Former President Rev. Joseph Torrey (1862 - 1866) | Board of Trustees | The University of Vermont(title)

Joseph Torrey's term as president was marked by deep trouble. The university faced a financial crisis because so many students left for military service. Yet, this was also a time of dramatic change. Torrey was the last of the theologians to serve as president, and due to external events, his tenure marked the beginning of a new era. In 1865, as a result of the Morrill and Chandler acts, UVM was designated as the land-grant institution of Vermont when it merged with the newly established Vermont Agricultural College and became the University of Vermont and State Agricultural College.

Torrey was reluctant to serve as president. When the trustees elected him on September 9, 1862, he was sixty-five years old, having been born in Rowley, Massachusetts, on February 2, 1797. After graduating from Dartmouth in 1816 and Andover Theological Seminary in 1819, he served as pastor of the Congregational Church in Royalton, Vermont.
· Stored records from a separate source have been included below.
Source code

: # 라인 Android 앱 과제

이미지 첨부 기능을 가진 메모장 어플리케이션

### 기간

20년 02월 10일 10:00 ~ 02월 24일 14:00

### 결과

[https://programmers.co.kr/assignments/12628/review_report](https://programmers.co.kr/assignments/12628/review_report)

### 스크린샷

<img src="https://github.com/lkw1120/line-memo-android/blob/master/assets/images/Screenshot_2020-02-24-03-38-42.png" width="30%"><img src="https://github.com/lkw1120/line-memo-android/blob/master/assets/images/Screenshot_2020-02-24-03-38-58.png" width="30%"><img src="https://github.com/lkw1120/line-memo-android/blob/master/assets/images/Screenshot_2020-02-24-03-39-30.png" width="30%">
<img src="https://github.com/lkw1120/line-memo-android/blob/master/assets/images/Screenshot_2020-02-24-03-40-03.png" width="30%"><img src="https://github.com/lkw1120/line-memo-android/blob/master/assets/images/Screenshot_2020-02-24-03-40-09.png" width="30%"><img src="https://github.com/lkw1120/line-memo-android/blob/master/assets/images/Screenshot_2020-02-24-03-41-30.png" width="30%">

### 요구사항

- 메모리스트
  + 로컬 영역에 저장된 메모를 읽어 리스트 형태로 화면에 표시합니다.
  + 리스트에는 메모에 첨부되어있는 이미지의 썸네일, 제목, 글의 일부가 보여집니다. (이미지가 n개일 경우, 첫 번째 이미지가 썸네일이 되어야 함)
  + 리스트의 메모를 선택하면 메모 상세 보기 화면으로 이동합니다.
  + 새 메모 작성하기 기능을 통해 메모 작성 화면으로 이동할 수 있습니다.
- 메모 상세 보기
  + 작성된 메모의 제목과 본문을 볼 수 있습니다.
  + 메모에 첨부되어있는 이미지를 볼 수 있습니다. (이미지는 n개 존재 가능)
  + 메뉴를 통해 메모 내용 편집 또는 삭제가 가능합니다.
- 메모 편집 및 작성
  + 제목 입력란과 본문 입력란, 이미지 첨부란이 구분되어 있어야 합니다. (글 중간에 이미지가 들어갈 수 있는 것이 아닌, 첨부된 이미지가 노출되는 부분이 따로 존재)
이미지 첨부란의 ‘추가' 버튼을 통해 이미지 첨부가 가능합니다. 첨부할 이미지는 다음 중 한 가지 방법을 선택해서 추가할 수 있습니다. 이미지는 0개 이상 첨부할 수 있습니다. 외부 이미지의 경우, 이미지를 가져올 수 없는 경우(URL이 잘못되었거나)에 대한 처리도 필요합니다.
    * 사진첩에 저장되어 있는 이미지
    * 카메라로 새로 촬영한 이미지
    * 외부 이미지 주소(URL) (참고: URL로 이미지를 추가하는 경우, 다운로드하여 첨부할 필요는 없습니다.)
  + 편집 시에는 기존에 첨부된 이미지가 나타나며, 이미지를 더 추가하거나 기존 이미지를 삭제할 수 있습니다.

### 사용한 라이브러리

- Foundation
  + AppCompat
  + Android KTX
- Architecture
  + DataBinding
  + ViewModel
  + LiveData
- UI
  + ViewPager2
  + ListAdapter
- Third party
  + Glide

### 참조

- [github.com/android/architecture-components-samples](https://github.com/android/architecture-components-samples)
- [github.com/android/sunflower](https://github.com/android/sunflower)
He married Mary Mosely Paine, and they had a family of five children. In 1827 he was appointed professor of Greek and Latin at UVM, and following the death of James Marsh in 1842, he became professor of moral philosophy.

President Torrey was a committed scholar and an amateur botanist who accumulated a large collection of Champlain Valley plants, which he gave to the university. In 1850 Harvard awarded him an honorary degree of doctor of divinity. A man of great sensitivity and courtesy, he was more interested in teaching and in scholarship than in the practical affairs of everyday life. According to one delightful account, each morning he walked to the post office to pick up his mail since there was no general delivery in Burlington. On this particular occasion, he found a new clerk on duty who did not know him. When the clerk inquired, What name, please? Professor Torrey was so startled that he drew a blank and hastily withdrew from the window. Quite chagrined, he began to walk up Church Street. When he reached the front of Hiram Reynolds restaurant, he met an old acquaintance who greeted him with Good morning, Professor Torrey. Torrey, Torrey! he exclaimed, thats my name! as he rushed back to the post office to claim his mail.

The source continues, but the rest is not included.